**Exercise**
Down to the last line, transcribe the records verbatim and exclude the images.

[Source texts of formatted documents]
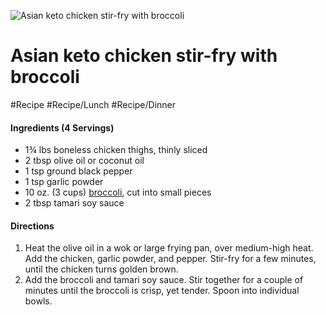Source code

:   
![Asian keto chicken stir-fry with broccoli](https://i.dietdoctor.com/wp-content/uploads/2020/07/Asian-chicken-stir-fry-with-spicy-mayo-h.jpg?auto=compress%2Cformat&w=1200&h=800&fit=crop)

# Asian keto chicken stir-fry with broccoli 

#Recipe 
#Recipe/Lunch #Recipe/Dinner

#### Ingredients (4 Servings)

-   1¾ lbs boneless chicken thighs, thinly sliced
-   2 tbsp olive oil or coconut oil
-   1 tsp ground black pepper
-   1 tsp garlic powder
-   10 oz. (3 cups) [broccoli](https://www.dietdoctor.com/nutrition/broccoli), cut into small pieces
-   2 tbsp tamari soy sauce


#### Directions

1.  Heat the olive oil in a wok or large frying pan, over medium-high heat. Add the chicken, garlic powder, and pepper. Stir-fry for a few minutes, until the chicken turns golden brown. 
2.  Add the broccoli and tamari soy sauce. Stir together for a couple of minutes until the broccoli is crisp, yet tender. Spoon into individual bowls.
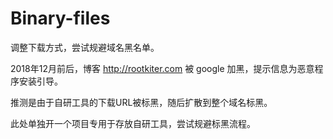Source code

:# Binary-files
调整下载方式，尝试规避域名黑名单。

2018年12月前后，博客 http://rootkiter.com 被 google 加黑，提示信息为恶意程序安装引导。

推测是由于自研工具的下载URL被标黑，随后扩散到整个域名标黑。

此处单独开一个项目专用于存放自研工具，尝试规避标黑流程。
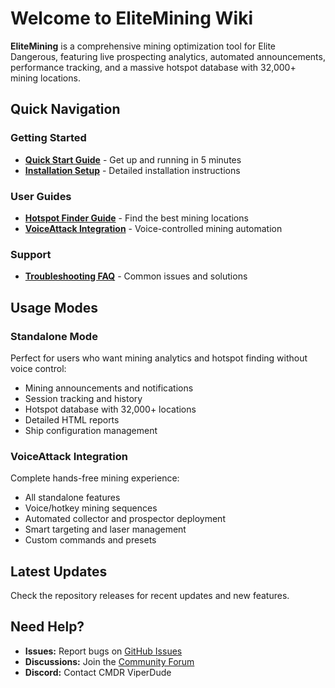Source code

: # Welcome to EliteMining Wiki

**EliteMining** is a comprehensive mining optimization tool for Elite Dangerous, featuring live prospecting analytics, automated announcements, performance tracking, and a massive hotspot database with 32,000+ mining locations.

## Quick Navigation

### Getting Started
- **[Quick Start Guide](Quick-Start-Guide)** - Get up and running in 5 minutes
- **[Installation Setup](Installation-Setup)** - Detailed installation instructions

### User Guides  
- **[Hotspot Finder Guide](Hotspot-Finder-Guide)** - Find the best mining locations
- **[VoiceAttack Integration](VoiceAttack-Integration)** - Voice-controlled mining automation

### Support
- **[Troubleshooting FAQ](Troubleshooting-FAQ)** - Common issues and solutions

## Usage Modes

### Standalone Mode
Perfect for users who want mining analytics and hotspot finding without voice control:
- Mining announcements and notifications
- Session tracking and history  
- Hotspot database with 32,000+ locations
- Detailed HTML reports
- Ship configuration management

### VoiceAttack Integration  
Complete hands-free mining experience:
- All standalone features
- Voice/hotkey mining sequences
- Automated collector and prospector deployment
- Smart targeting and laser management
- Custom commands and presets

## Latest Updates

Check the repository releases for recent updates and new features.

## Need Help?

- **Issues:** Report bugs on [GitHub Issues](https://github.com/Viper-Dude/EliteMining/issues)
- **Discussions:** Join the [Community Forum](https://github.com/Viper-Dude/EliteMining/discussions)
- **Discord:** Contact CMDR ViperDude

**Answer below**
Source code

:   
![Asian keto chicken stir-fry with broccoli](https://i.dietdoctor.com/wp-content/uploads/2020/07/Asian-chicken-stir-fry-with-spicy-mayo-h.jpg?auto=compress%2Cformat&w=1200&h=800&fit=crop)

# Asian keto chicken stir-fry with broccoli 

#Recipe 
#Recipe/Lunch #Recipe/Dinner

#### Ingredients (4 Servings)

-   1¾ lbs boneless chicken thighs, thinly sliced
-   2 tbsp olive oil or coconut oil
-   1 tsp ground black pepper
-   1 tsp garlic powder
-   10 oz. (3 cups) [broccoli](https://www.dietdoctor.com/nutrition/broccoli), cut into small pieces
-   2 tbsp tamari soy sauce


#### Directions

1.  Heat the olive oil in a wok or large frying pan, over medium-high heat. Add the chicken, garlic powder, and pepper. Stir-fry for a few minutes, until the chicken turns golden brown. 
2.  Add the broccoli and tamari soy sauce. Stir together for a couple of minutes until the broccoli is crisp, yet tender. Spoon into individual bowls.
Source code

:# Binary-files
调整下载方式，尝试规避域名黑名单。

2018年12月前后，博客 http://rootkiter.com 被 google 加黑，提示信息为恶意程序安装引导。

推测是由于自研工具的下载URL被标黑，随后扩散到整个域名标黑。

此处单独开一个项目专用于存放自研工具，尝试规避标黑流程。
Source code

: # Welcome to EliteMining Wiki

**EliteMining** is a comprehensive mining optimization tool for Elite Dangerous, featuring live prospecting analytics, automated announcements, performance tracking, and a massive hotspot database with 32,000+ mining locations.

## Quick Navigation

### Getting Started
- **[Quick Start Guide](Quick-Start-Guide)** - Get up and running in 5 minutes
- **[Installation Setup](Installation-Setup)** - Detailed installation instructions

### User Guides  
- **[Hotspot Finder Guide](Hotspot-Finder-Guide)** - Find the best mining locations
- **[VoiceAttack Integration](VoiceAttack-Integration)** - Voice-controlled mining automation

### Support
- **[Troubleshooting FAQ](Troubleshooting-FAQ)** - Common issues and solutions

## Usage Modes

### Standalone Mode
Perfect for users who want mining analytics and hotspot finding without voice control:
- Mining announcements and notifications
- Session tracking and history  
- Hotspot database with 32,000+ locations
- Detailed HTML reports
- Ship configuration management

### VoiceAttack Integration  
Complete hands-free mining experience:
- All standalone features
- Voice/hotkey mining sequences
- Automated collector and prospector deployment
- Smart targeting and laser management
- Custom commands and presets

## Latest Updates

Check the repository releases for recent updates and new features.

## Need Help?

- **Issues:** Report bugs on [GitHub Issues](https://github.com/Viper-Dude/EliteMining/issues)
- **Discussions:** Join the [Community Forum](https://github.com/Viper-Dude/EliteMining/discussions)
- **Discord:** Contact CMDR ViperDude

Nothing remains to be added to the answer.